Mas os acasos da natureza acabaram por vencer os interesses políticos. Em 1992, a Junta da Galiza tinha trazido da Reserva Nacional de Caça das Batuecas (Salamanca) quatro machos e oito fêmeas de cabra-montês para o Parque Natural do Invernadeiro, para iniciar um processo de reintrodução da espécie. Em 1997, esse núcleo de cabras era já composto por 70 exemplares. Dezoito foram transferidos, no ano seguinte, para o Parque Natural da Baixa Límia-Serra do Xurês. Cinco machos e 11 fêmeas ficaram num cercado em Salgueiros, mesmo junto à linha de fronteira com a Peneda-Gerês. Um macho e uma fêmea foram levados para um outro cercado na serra vizinha de Santa Eufémia, mas estes com o objectivo de poderem ser observados pelos visitantes daquele parque galego. Esta parelha gerou duas crias. Uma morreu logo a seguir. A outra e os progenitores acabaram por fugir. Foram esses três exemplares que Miguel Dantas da Gama observou mais tarde já no lado português.
Crescimento exponencial
Mais tarde, fugiram outras cabras do cercado de Salgueiros para a zona de Pitões das Júnias, no concelho de Montalegre. Em 2000 e 2001, com a população de cabras de Salgueiros em crescimento contínuo, os responsáveis do parque galego libertaram 25 exemplares no Xurês. Como os animais não têm fronteiras, as cabras foram penetrando em território português e tomando conta do seu espaço natural.

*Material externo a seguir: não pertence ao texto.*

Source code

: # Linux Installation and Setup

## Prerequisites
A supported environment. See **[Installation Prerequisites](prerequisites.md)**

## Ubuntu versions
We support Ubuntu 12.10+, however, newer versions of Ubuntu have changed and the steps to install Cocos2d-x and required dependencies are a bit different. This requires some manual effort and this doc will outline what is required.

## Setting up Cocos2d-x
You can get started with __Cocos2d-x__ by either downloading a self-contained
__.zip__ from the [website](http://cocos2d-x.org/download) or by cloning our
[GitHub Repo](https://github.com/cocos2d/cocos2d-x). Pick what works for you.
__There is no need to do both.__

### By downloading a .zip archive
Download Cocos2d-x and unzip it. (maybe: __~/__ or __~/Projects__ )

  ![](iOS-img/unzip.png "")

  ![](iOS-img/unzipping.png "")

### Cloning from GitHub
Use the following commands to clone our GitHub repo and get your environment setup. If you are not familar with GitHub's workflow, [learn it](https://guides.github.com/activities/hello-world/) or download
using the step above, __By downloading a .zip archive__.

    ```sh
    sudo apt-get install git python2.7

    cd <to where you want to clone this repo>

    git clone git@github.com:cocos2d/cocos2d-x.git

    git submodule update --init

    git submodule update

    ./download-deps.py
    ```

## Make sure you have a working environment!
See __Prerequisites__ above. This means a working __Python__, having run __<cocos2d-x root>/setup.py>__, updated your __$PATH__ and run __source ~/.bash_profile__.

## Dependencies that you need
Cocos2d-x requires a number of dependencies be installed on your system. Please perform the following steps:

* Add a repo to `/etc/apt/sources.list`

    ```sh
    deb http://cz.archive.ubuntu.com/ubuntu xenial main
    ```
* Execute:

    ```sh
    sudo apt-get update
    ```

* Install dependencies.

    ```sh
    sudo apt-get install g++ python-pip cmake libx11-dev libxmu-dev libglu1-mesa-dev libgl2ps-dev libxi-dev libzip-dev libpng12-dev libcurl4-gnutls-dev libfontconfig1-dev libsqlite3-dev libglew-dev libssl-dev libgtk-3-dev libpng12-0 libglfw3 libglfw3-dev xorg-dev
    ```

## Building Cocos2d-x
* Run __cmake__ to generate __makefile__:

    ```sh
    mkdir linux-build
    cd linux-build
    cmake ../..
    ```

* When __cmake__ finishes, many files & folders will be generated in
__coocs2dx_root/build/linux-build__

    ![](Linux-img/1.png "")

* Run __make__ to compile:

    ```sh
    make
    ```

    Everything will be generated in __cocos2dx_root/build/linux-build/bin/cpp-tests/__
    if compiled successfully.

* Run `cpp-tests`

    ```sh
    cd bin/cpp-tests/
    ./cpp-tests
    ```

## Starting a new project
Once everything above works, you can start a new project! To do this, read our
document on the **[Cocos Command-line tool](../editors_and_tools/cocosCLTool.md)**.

O facto de terem sido libertadas muitas fêmeas adultas tem favorecido o crescimento exponencial da espécie. Mas, a prazo, se não forem tomadas medidas, o sucesso desta reintrodução poderá ficar comprometido, porque as cabras tenderão a estender-se no território e a ocupar os mesmos espaços das cabras domésticas, o que pode ter consequências sanitárias nefastas. Um estudo realizado pela Faculdade de Ciências da Universidade de Lisboa concluiu pela existência de habitats na área do parque nacional com condições para suportar 180 a 270 exemplares de cabra selvagem.

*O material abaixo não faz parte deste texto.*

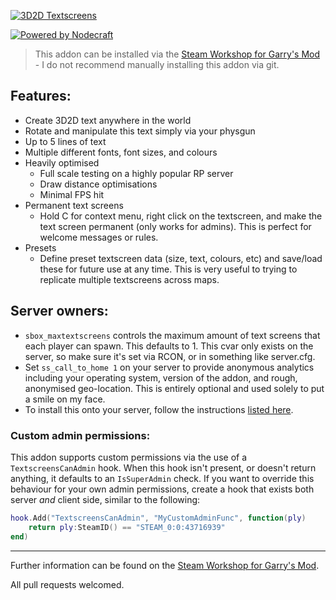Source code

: [![3D2D Textscreens](https://up.jross.me/textscreens/logo-dark.png)](https://steamcommunity.com/sharedfiles/filedetails/?id=109643223)

[![Powered by Nodecraft](https://up.jross.me/textscreens/nodecraft-logo-dark.png)](https://nodecraft.com/r/textscreens)
> This addon can be installed via the [Steam Workshop for Garry's Mod](https://steamcommunity.com/sharedfiles/filedetails/?id=109643223) - I do not recommend manually installing this addon via git.

## Features: 
* Create 3D2D text anywhere in the world 
* Rotate and manipulate this text simply via your physgun 
* Up to 5 lines of text 
* Multiple different fonts, font sizes, and colours
* Heavily optimised
  * Full scale testing on a highly popular RP server 
  * Draw distance optimisations 
  * Minimal FPS hit
* Permanent text screens
  * Hold C for context menu, right click on the textscreen, and make the text screen permanent (only works for admins). This is perfect for welcome messages or rules.
* Presets
  * Define preset textscreen data (size, text, colours, etc) and save/load these for future use at any time. This is very useful to trying to replicate multiple textscreens across maps.


## Server owners:
* `sbox_maxtextscreens` controls the maximum amount of text screens that each player can spawn. This defaults to 1. This cvar only exists on the server, so make sure it's set via RCON, or in something like server.cfg.
* Set `ss_call_to_home 1` on your server to provide anonymous analytics including your operating system, version of the addon, and rough, anonymised geo-location. This is entirely optional and used solely to put a smile on my face.
* To install this onto your server, follow the instructions [listed here](https://wiki.garrysmod.com/page/Workshop_for_Dedicated_Servers).


### Custom admin permissions:
This addon supports custom permissions via the use of a `TextscreensCanAdmin` hook. When this hook isn't present, or doesn't return anything, it defaults to an `IsSuperAdmin` check. If you want to override this behaviour for your own admin permissions, create a hook that exists both server *and* client side, similar to the following:
```lua
hook.Add("TextscreensCanAdmin", "MyCustomAdminFunc", function(ply)
	return ply:SteamID() == "STEAM_0:0:43716939"
end)
```

---

Further information can be found on the [Steam Workshop for Garry's Mod](https://steamcommunity.com/sharedfiles/filedetails/?id=109643223).

All pull requests welcomed.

Na opinião de Miguel Dantas da Gama, o regresso das cabras "coloca questões que extravasam a problemática da própria espécie". "Embora reconhecendo-se que o regresso das cabras ao parque nacional é um grandioso fim em si mesmo, é também, e principalmente, um meio para atingir um fim muito maior: a recuperação, o correcto ordenamento e a salvaguarda da Peneda-Gerês, património natural de excepção onde se circunscreve um espaço vital para as cabras", escreve no seu livro A Cabra-Montês, da Extinção à Reintrodução - Um Novo Desafio (edição FAPAS), que acaba de publicar.